The technology has taken off in this space. Here are some of our favourite B2B Augmented Reality apps:
Using AR to bring products to life
Pipelife Latvia used B2B AR to allow customers to turn 2D models into 3D models of piping systems, before seeing 3D versions of the parts they needed for the system. They could then click these products to find out more about them.
Simplifying the shopping experience
Caterpillar creates heavy machinery which is difficult to bring to trade shows or view on a more micro level. Their use of Augmented Reality technology allows customers to view a tractor with over 6,000 part numbers, hovering over each part to see a 3D version and its advanced features.
Standing out in an exhibition space
Ford used AR to solve the notorious problem of holding visitors’ attention at trade shows, where there are hundreds of exhibitors to choose from. Their AR tech allowed potential customers to see under the hood of the Ford GT, F-150 pickup and the EcoSport SUV.
Creating a buzz at trade shows
Kawasaki had the same problem at the mDevCamp show in Europe. At ADAMAPP we came up with a solution, using our AR configurator to create a buzz around their stall and ultimately drive new leads and brand awareness to their new product. Customers entered the booth and met our robot receptionist, Pepper, before using AR to create their dream motorbike. They could change colours and other features and even see themselves sitting on the bike they created.
Visualising complex problems and data
IBM has long been at the forefront of technology. And it’s no different with Augmented Reality. Their B2B AR solution allows customers to visualise data in 3D, helping them see more patterns and solutions to problems.
Augmented Reality Retail Examples
Altered Reality apps are improving the shopping experience like never before. They’re allowing retail stores to combine technology with the offline shopping experience. From Augmented Reality fashion solutions to Augmented Reality shopping for furniture or even cars, there’s a solution for almost every product. Here are some of our favourite Augmented Reality retail examples.
Finding the right product for you
The Amazon AR View app allows customers to completely design their space before buying products. This solves one of Amazon’s problems, which is that there are too many products on the website for customers to choose from. Narrowing it down to the one which best suits your space helps avoid overwhelm from all of the options.

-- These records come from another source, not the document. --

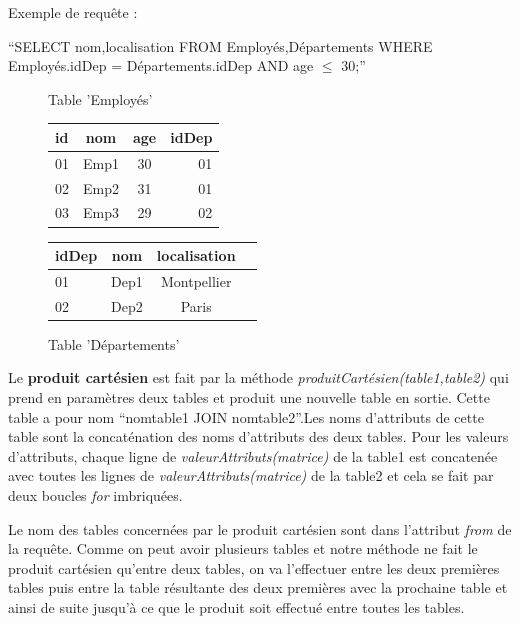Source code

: \documentclass[oneside,13pt,a4paper]{report}
\begin{document}
Exemple de requête :
\begin{center}
	\enquote{SELECT nom,localisation FROM Employés,Départements WHERE Employés.idDep = Départements.idDep AND age $\leq$ 30;}
	\begin{figure}[h]
		\begin{minipage}[c]{.46\linewidth}
			\centering
			\caption{Table 'Employés'}
			\begin{tabular}{|l|c|c|r|}
				\hline
				id & nom  & age & idDep
				\\
				\hline
				01 & Emp1 & 30  & 01    \\
				02 & Emp2 & 31  & 01    \\
				03 & Emp3 & 29  & 02    \\
				\hline
			\end{tabular}
		\end{minipage}
		\hfill%
		\begin{minipage}[c]{.46\linewidth}
			\centering
			\caption{Table 'Départements'}
			\begin{tabular}{|l|c|c|r|}
				\hline
				idDep & nom  & localisation
				\\
				\hline
				01    & Dep1 & Montpellier  \\
				02    & Dep2 & Paris        \\
				\hline
			\end{tabular}
		\end{minipage}
	\end{figure}
\end{center}

Le \textbf{produit cartésien} est fait par la méthode \textit{produitCartésien(table1,table2)} qui prend en paramètres deux tables et produit une nouvelle table en sortie. Cette table a pour nom \enquote{nomtable1 JOIN nomtable2}.Les noms d'attributs de cette table sont la concaténation des noms d'attributs des deux tables. Pour les valeurs d'attributs, chaque ligne de \textit{valeurAttributs(matrice)} de la table1 est concatenée avec toutes les lignes de \textit{valeurAttributs(matrice)} de la table2 et cela se fait par deux boucles \textit{for} imbriquées.

Le nom des tables concernées par le produit cartésien sont dans l'attribut \textit{from} de la requête. Comme on peut avoir plusieurs tables et notre méthode ne fait le produit cartésien qu'entre deux tables, on va l'effectuer entre les deux premières tables puis entre la table résultante des deux premières avec la prochaine table et ainsi de suite jusqu'à ce que le produit soit effectué entre toutes les tables.
\end{document}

Differentiating products with AR apps
L’Oreal Paris has heavily invested in their retail Augmented Reality, with some spectacular results. Customers can try on different hair colours and make up using their technology. They can also use the Skin Genius app, which helps them to choose the right products for their skin type.
Selling high value products using AR
De Beers created a solution to bring fittings to the online world. Their Augmented Reality app allows customers to try on diamonds from their Forevermark diamond brand. It’s an innovative solution and perhaps the first use of AR in the jewellery industry.
Augmented Reality fashion
The Gap dressing room AR app is a virtual app allowing customers to try on clothes virtually. The AR shopping experience brings the clothes to customers, wherever they are.
AR in retail: Bringing online offline
Houzz View My Room in 3D allows customers to see products as they’d look in their homes. It brings the offline experience to the online world, and allows for Houzz’s recommended products solution to shine.
Solving a problem with AR apps
Magnolia Market – the Shopify AR app was an inspired solution to problems created in 2020, when many consumers had the time to improve their home, but weren’t able to visit physical shops. This AR allows customers to view everything from sofas to vases in their own home, in beautiful 3D.